In 1918, Harlow Shapley figured out that our solar system is not in fact at the center of the Milky Way, but towards the outer edge.

And Edwin Hubble -- yes that Hubble -- used the 100-inch telescope to make an even bigger discovery.

"Effectively [Edwin] Hubble discovered the universe in the 1920s up on Mt. Wilson," said John Mulchaey, director of the Carnegie Observatories in Pasadena, which owns the observatory.

Scientists had long believed that the Milky Way was just about all there was to the universe.

Then, in the early 1920s, Hubble focused the Mt.
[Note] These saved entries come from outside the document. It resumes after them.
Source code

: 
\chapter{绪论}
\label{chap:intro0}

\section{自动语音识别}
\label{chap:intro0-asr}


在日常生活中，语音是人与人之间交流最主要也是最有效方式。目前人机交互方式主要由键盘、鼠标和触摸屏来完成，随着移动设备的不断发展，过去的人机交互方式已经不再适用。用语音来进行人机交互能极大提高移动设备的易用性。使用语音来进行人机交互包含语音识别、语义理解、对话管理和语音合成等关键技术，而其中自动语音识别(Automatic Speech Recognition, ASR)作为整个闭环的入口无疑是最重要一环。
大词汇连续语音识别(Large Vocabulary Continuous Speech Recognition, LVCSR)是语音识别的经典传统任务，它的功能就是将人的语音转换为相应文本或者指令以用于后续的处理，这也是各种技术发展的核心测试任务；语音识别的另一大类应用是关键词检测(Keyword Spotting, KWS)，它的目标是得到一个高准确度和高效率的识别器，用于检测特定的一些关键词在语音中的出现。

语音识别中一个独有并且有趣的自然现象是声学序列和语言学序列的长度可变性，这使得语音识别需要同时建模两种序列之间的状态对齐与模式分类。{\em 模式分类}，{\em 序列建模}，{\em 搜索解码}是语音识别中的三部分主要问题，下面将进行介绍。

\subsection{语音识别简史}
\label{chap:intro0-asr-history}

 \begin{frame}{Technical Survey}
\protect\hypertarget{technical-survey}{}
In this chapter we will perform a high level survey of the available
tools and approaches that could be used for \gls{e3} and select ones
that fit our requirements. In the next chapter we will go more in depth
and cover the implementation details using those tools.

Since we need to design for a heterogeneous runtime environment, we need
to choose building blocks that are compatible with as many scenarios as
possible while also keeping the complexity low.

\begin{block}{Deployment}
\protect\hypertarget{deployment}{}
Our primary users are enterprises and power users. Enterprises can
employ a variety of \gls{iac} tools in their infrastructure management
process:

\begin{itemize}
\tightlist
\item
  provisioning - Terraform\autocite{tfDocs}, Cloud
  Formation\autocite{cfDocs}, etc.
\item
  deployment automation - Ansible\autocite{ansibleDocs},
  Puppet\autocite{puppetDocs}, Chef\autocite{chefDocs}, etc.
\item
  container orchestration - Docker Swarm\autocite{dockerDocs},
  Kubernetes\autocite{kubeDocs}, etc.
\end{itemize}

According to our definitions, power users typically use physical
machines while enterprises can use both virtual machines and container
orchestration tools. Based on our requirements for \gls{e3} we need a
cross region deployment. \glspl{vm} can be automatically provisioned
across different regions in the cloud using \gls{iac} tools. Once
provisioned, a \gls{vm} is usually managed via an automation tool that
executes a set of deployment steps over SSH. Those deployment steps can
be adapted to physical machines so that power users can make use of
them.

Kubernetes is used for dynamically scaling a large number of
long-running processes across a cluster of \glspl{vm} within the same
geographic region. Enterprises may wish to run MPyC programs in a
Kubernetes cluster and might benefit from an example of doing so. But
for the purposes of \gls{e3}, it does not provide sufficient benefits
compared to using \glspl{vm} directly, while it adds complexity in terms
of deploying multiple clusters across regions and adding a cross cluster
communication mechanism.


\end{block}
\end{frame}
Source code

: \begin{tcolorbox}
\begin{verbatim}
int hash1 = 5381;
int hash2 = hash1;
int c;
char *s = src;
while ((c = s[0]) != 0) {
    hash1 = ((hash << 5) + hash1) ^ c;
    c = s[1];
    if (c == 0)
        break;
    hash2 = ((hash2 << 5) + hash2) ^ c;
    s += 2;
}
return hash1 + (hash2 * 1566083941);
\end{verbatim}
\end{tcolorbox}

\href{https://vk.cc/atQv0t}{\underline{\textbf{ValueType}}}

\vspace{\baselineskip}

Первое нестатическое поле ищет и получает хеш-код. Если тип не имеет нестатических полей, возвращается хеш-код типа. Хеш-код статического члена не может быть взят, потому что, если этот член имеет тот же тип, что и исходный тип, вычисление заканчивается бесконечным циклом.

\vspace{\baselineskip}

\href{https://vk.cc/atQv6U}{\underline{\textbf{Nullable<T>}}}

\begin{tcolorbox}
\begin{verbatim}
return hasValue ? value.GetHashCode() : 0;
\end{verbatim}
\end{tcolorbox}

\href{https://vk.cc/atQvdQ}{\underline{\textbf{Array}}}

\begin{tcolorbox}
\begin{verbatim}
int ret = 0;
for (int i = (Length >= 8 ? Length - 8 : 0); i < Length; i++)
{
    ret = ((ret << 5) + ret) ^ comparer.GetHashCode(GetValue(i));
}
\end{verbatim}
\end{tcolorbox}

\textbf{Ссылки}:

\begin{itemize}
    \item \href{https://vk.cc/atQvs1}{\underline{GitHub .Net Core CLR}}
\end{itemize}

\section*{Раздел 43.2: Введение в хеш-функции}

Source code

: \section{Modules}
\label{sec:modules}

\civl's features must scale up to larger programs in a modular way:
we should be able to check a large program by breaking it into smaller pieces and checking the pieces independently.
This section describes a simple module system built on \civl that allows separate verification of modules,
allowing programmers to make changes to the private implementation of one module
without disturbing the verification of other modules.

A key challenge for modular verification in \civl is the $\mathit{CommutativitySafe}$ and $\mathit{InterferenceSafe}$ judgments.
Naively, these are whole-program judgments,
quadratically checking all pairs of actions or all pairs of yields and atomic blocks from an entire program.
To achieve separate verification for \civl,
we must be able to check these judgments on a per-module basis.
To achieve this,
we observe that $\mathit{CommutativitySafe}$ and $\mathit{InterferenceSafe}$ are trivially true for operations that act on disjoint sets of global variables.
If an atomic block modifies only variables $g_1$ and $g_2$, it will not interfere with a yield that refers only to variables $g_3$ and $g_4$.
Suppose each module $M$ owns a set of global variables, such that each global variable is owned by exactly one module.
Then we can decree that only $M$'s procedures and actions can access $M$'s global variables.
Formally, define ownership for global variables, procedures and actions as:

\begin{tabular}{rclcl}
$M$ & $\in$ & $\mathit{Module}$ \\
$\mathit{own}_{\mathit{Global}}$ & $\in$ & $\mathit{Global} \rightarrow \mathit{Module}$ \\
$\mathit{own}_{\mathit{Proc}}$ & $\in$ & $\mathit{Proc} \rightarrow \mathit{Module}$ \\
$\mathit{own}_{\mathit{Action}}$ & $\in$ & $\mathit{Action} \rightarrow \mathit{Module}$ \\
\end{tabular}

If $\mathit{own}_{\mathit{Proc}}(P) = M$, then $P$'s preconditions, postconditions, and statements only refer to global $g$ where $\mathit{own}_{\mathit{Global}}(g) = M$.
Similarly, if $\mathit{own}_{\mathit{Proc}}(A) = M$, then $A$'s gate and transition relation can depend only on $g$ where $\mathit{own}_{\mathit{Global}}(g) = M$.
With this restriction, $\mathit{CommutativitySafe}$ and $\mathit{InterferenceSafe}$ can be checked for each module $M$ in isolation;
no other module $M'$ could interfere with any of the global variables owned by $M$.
Wilson telescope on what was thought to be gas or matter floating through the Milky Way. Through a series of complex calculations, he figured out that it wasn't dust, but an entire galaxy of its own, specifically the Andromeda galaxy.

He'd continue to discover other galaxies throughout the 1920s, eventually making another big finding in 1929: that the universe was expanding. A key component of the Big Bang theory.

"That really is kind of the basis of modern astronomy. And that's why I really say that Mt. Wilson set the stage for how we understand the universe today," said Mulchaey.

"The reason why astronomy is in Pasadena is because of Mt. Wilson," he said.

The so-called Supermoon, or perigee moon, rises behind the historic Mount Wilson Observatory on July 12, 2014 at Mount Wilson in the Angeles National Forest northeast of Los Angeles. The observatory founded by George Hale houses the 60-inch Hale telescope, built in 1908, and the, formerly world's largest, 100-inch Hooker telescope built in 1917. (David McNew/Getty Images)


As L.A. grew so did the light pollution, making Mt. Wilson less than ideal for observing space. By the 1940s, other observatories began to pop up around the world in more isolated spots. By the 80s, it went largely unused.

Now, scientists head to Hawaii and Chile, high above the dry desert, to gather information about our universe in much clearer detail.

That said, even if it doesn't have the same scientific significance it once did, as a historic landmark, and as a place that the public can go to look through a humungous telescope and feel more connected with the universe, it's priceless.

Not only does that take us outside of our own insular little worlds, but the process also exposes people to science.

A particularly important opportunity in today's world.